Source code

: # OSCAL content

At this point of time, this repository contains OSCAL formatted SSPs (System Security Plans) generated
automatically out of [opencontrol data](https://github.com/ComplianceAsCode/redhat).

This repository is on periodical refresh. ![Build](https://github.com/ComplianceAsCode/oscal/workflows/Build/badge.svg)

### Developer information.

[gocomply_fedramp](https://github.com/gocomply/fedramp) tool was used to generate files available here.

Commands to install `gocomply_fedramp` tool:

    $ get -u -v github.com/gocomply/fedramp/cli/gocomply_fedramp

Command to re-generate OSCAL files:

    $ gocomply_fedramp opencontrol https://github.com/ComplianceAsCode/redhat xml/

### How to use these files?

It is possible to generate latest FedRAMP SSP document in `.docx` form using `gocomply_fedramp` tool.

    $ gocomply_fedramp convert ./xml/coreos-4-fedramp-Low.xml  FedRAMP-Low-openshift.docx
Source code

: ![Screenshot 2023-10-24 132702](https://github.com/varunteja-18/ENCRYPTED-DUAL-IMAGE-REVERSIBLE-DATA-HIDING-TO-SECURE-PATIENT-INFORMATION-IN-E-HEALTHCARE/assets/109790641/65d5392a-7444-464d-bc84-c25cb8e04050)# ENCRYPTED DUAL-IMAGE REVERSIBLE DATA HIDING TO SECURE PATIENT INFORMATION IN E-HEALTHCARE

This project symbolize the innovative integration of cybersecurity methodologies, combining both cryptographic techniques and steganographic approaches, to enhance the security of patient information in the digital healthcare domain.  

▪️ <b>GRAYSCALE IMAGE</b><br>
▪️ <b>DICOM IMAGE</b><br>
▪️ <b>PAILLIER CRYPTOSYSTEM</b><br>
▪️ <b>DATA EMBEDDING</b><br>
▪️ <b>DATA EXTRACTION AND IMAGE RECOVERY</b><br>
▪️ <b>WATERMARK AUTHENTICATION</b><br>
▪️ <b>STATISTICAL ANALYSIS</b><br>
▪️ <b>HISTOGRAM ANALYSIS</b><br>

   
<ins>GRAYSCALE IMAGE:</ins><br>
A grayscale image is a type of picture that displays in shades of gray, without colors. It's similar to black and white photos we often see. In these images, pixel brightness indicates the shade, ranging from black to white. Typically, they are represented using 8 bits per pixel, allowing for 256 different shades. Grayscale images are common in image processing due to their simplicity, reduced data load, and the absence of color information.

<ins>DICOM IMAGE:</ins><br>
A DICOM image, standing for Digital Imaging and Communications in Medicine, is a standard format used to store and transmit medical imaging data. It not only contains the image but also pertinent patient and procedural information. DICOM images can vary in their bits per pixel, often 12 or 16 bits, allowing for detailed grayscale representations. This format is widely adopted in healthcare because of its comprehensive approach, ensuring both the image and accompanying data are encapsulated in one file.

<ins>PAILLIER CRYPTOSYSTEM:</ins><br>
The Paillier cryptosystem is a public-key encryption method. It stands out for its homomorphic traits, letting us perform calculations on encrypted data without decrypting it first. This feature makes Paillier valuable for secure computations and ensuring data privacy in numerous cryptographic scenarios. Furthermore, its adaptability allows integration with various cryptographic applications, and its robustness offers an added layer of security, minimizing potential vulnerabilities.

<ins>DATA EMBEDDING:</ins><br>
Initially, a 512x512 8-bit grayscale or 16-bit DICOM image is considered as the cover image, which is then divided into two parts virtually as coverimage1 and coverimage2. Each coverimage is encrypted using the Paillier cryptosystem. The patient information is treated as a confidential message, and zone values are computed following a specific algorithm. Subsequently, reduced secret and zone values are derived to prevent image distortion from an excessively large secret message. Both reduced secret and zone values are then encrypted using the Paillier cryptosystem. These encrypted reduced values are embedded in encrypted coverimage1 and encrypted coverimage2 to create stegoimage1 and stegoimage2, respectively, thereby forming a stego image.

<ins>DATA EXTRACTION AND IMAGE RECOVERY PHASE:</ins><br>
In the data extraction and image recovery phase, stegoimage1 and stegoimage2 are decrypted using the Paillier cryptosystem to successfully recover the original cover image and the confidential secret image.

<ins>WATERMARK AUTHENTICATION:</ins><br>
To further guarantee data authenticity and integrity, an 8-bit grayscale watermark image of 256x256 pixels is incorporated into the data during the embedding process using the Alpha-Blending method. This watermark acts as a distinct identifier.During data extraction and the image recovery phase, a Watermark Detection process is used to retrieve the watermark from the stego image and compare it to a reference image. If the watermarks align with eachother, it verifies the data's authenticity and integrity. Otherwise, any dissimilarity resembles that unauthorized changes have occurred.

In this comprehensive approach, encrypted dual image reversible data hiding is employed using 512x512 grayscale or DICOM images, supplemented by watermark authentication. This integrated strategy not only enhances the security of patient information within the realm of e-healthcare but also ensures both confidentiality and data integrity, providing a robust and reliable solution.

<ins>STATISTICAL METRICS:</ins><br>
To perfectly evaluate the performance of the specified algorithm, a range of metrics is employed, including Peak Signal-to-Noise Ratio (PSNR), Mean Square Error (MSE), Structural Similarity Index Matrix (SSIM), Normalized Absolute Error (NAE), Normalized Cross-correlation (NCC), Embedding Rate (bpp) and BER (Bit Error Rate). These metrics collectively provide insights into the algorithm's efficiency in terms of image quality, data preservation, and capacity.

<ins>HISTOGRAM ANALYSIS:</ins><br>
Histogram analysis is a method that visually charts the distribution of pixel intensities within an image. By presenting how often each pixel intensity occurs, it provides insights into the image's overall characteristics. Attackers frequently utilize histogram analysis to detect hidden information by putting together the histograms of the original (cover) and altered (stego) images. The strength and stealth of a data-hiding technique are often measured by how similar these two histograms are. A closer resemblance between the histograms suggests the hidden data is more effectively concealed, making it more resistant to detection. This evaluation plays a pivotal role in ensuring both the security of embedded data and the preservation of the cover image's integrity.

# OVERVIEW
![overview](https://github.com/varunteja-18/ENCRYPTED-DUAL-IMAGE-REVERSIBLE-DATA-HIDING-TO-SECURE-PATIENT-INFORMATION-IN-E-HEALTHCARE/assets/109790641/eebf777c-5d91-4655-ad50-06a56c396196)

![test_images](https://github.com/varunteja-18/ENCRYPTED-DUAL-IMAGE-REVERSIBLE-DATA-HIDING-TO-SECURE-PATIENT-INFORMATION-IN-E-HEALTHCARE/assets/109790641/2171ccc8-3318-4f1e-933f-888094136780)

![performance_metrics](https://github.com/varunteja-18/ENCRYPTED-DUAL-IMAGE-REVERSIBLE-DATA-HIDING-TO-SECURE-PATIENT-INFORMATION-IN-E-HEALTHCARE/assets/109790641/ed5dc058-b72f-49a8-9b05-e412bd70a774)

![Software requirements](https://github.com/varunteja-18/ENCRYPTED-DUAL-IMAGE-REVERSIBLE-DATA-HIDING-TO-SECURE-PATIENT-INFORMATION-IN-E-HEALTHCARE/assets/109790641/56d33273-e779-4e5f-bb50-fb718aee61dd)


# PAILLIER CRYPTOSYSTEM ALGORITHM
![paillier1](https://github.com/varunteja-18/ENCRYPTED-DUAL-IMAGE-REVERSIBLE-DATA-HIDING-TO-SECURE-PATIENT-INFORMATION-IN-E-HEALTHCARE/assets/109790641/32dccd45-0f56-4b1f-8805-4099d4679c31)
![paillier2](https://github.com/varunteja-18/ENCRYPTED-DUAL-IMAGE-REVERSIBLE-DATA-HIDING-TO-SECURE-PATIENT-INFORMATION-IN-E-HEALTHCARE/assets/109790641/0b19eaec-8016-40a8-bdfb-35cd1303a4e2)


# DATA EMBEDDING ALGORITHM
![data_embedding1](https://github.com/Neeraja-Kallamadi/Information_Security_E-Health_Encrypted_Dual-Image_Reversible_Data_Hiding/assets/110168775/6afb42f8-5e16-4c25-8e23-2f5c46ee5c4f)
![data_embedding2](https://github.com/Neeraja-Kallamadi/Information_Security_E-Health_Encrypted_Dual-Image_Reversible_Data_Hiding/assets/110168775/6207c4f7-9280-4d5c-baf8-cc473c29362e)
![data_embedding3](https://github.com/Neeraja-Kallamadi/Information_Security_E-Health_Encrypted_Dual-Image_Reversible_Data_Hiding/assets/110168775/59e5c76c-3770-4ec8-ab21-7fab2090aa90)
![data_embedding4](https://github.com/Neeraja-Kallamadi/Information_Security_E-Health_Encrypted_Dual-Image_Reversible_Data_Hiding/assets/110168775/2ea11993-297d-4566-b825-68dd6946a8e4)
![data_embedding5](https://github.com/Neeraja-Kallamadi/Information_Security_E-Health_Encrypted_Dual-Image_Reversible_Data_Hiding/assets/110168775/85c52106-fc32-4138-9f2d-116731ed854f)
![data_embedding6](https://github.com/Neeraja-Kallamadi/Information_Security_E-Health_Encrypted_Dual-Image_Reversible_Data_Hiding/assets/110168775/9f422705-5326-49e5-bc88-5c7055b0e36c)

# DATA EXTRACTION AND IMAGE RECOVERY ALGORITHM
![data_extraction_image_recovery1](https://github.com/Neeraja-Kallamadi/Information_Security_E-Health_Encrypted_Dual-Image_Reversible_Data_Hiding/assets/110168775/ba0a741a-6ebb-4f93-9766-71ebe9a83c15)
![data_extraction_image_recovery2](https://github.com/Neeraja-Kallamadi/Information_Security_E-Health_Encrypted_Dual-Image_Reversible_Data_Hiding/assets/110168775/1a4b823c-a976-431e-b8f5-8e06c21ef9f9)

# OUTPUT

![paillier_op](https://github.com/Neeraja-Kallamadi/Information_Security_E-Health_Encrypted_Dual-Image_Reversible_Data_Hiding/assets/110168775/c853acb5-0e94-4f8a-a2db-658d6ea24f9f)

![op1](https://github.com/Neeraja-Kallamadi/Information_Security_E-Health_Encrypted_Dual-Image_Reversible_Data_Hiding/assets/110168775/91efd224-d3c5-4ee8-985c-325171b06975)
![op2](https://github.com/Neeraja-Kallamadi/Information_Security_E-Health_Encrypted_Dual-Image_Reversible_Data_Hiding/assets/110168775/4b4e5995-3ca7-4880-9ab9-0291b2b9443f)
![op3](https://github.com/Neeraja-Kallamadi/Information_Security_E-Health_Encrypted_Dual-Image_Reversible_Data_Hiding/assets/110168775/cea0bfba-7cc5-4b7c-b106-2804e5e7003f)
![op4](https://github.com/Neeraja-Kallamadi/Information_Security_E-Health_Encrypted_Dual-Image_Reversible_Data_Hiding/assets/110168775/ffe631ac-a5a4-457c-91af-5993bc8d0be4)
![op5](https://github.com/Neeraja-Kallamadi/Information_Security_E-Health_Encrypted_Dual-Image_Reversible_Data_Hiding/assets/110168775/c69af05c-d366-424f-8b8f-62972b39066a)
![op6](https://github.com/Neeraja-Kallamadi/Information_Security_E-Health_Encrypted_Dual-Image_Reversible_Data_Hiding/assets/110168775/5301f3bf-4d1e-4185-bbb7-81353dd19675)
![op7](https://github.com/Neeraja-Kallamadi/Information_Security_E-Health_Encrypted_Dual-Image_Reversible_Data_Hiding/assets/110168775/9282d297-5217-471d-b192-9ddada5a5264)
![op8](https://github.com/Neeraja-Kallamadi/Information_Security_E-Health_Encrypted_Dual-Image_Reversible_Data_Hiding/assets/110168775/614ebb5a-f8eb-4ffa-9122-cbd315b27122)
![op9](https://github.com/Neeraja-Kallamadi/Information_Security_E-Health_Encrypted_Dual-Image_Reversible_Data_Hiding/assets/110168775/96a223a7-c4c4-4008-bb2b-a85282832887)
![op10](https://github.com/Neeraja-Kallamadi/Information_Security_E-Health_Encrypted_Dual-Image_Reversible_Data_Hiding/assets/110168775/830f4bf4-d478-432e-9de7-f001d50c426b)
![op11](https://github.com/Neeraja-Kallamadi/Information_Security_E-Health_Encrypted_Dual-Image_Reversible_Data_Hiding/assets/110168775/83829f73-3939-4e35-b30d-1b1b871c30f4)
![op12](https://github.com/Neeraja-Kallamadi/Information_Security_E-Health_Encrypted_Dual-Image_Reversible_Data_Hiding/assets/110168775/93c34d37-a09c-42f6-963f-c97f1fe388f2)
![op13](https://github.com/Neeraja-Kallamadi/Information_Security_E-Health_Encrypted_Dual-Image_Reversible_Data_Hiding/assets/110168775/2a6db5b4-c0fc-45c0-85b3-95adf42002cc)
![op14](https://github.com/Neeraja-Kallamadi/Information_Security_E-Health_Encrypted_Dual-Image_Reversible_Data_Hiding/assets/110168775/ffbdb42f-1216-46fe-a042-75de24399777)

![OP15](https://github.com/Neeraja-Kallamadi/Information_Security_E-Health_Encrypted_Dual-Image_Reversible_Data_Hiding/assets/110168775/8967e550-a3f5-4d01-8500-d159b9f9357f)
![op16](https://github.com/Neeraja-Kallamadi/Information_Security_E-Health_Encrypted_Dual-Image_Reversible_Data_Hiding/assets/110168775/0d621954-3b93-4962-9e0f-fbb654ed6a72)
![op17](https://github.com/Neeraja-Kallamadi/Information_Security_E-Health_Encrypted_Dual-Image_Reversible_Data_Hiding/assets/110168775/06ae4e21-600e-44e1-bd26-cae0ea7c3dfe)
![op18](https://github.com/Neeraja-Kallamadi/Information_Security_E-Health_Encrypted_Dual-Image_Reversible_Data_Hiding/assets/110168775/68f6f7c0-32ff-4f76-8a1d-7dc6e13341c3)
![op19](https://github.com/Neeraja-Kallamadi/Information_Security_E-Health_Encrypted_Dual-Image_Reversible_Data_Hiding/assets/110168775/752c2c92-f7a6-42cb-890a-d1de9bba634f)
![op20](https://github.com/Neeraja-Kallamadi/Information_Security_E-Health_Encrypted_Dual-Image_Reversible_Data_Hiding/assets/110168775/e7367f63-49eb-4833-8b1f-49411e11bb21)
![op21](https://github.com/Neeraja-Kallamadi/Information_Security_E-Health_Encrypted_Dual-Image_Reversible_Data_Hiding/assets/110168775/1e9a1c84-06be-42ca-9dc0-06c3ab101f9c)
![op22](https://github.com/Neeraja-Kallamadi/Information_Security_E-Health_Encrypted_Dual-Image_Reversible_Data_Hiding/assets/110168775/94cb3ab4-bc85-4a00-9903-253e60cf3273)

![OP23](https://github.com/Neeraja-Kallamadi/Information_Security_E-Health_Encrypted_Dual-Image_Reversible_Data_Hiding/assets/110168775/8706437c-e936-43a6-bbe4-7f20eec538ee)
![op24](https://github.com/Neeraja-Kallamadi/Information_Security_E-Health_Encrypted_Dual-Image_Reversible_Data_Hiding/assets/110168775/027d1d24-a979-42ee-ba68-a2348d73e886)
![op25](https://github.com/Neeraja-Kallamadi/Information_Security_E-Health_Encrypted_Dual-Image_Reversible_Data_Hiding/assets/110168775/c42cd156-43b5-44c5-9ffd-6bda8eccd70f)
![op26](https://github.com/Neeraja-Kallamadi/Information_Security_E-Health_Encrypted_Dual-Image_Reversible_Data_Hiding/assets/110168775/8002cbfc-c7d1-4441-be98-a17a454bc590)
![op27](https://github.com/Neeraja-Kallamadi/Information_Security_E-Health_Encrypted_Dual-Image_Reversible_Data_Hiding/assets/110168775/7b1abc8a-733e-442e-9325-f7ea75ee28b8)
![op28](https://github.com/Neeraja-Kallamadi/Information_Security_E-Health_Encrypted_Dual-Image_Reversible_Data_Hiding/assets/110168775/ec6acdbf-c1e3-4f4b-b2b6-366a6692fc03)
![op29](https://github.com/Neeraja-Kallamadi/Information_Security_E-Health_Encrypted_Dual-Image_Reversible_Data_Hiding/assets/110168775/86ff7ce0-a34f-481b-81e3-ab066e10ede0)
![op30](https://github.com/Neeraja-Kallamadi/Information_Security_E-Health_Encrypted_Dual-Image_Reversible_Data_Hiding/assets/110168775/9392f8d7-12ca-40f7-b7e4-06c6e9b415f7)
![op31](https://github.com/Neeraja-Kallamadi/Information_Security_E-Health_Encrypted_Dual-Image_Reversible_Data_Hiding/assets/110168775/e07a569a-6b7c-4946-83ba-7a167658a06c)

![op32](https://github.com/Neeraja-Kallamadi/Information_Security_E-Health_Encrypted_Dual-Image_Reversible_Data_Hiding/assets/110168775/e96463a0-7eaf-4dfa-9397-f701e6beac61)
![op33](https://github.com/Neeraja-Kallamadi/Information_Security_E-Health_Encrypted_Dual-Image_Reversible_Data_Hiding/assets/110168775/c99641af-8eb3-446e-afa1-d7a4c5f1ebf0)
──────────────────────────────
* [DIRECTIONS]: Only one stretch of the entries above is wanted: the lines from the one containing "In the data" through the one containing "<ins>WATERMARK AUTHENTICATION:</ins><br>". Please reproduce it exactly.

* [SOLVED PROBLEM]:
In the data extraction and image recovery phase, stegoimage1 and stegoimage2 are decrypted using the Paillier cryptosystem to successfully recover the original cover image and the confidential secret image.

<ins>WATERMARK AUTHENTICATION:</ins><br>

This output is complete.